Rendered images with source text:
━━━
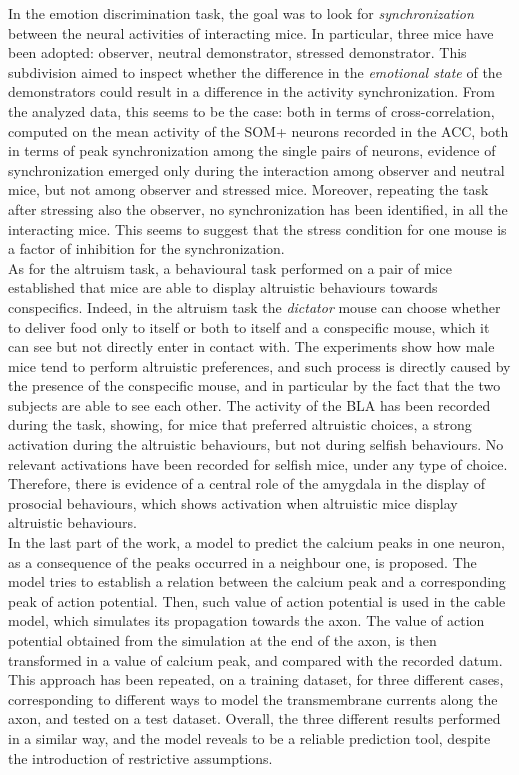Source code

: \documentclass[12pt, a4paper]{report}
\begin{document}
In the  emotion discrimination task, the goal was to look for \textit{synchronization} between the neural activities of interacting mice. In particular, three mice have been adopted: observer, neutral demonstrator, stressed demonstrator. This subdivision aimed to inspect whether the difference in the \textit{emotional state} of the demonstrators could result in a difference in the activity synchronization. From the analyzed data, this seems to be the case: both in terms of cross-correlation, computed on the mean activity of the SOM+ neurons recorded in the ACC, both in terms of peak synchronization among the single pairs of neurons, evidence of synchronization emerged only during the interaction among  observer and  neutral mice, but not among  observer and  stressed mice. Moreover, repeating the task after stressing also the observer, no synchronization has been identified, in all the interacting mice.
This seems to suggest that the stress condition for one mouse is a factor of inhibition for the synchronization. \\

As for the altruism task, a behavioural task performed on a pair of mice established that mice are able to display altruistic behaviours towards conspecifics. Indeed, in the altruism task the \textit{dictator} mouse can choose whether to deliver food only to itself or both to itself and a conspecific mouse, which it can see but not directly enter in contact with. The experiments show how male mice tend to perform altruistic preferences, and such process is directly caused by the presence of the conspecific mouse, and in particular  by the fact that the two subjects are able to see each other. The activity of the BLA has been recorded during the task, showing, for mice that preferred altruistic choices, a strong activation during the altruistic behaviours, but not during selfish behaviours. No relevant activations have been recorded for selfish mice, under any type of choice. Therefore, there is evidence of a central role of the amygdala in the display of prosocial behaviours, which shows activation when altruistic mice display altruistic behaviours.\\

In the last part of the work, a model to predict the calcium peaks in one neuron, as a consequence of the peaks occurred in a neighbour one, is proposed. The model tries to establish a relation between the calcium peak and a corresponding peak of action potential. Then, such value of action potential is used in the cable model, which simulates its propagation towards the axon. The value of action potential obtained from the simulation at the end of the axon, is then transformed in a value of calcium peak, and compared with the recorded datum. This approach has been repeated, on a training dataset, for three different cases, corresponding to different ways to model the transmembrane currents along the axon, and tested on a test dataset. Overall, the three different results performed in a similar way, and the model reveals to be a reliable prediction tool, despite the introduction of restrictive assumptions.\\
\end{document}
━━━
Work item: With the pictures dropped, give every entry above again exactly.

Problem solution:
Source code

: \documentclass[12pt, a4paper]{report}
\begin{document}
In the  emotion discrimination task, the goal was to look for \textit{synchronization} between the neural activities of interacting mice. In particular, three mice have been adopted: observer, neutral demonstrator, stressed demonstrator. This subdivision aimed to inspect whether the difference in the \textit{emotional state} of the demonstrators could result in a difference in the activity synchronization. From the analyzed data, this seems to be the case: both in terms of cross-correlation, computed on the mean activity of the SOM+ neurons recorded in the ACC, both in terms of peak synchronization among the single pairs of neurons, evidence of synchronization emerged only during the interaction among  observer and  neutral mice, but not among  observer and  stressed mice. Moreover, repeating the task after stressing also the observer, no synchronization has been identified, in all the interacting mice.
This seems to suggest that the stress condition for one mouse is a factor of inhibition for the synchronization. \\

As for the altruism task, a behavioural task performed on a pair of mice established that mice are able to display altruistic behaviours towards conspecifics. Indeed, in the altruism task the \textit{dictator} mouse can choose whether to deliver food only to itself or both to itself and a conspecific mouse, which it can see but not directly enter in contact with. The experiments show how male mice tend to perform altruistic preferences, and such process is directly caused by the presence of the conspecific mouse, and in particular  by the fact that the two subjects are able to see each other. The activity of the BLA has been recorded during the task, showing, for mice that preferred altruistic choices, a strong activation during the altruistic behaviours, but not during selfish behaviours. No relevant activations have been recorded for selfish mice, under any type of choice. Therefore, there is evidence of a central role of the amygdala in the display of prosocial behaviours, which shows activation when altruistic mice display altruistic behaviours.\\

In the last part of the work, a model to predict the calcium peaks in one neuron, as a consequence of the peaks occurred in a neighbour one, is proposed. The model tries to establish a relation between the calcium peak and a corresponding peak of action potential. Then, such value of action potential is used in the cable model, which simulates its propagation towards the axon. The value of action potential obtained from the simulation at the end of the axon, is then transformed in a value of calcium peak, and compared with the recorded datum. This approach has been repeated, on a training dataset, for three different cases, corresponding to different ways to model the transmembrane currents along the axon, and tested on a test dataset. Overall, the three different results performed in a similar way, and the model reveals to be a reliable prediction tool, despite the introduction of restrictive assumptions.\\
\end{document}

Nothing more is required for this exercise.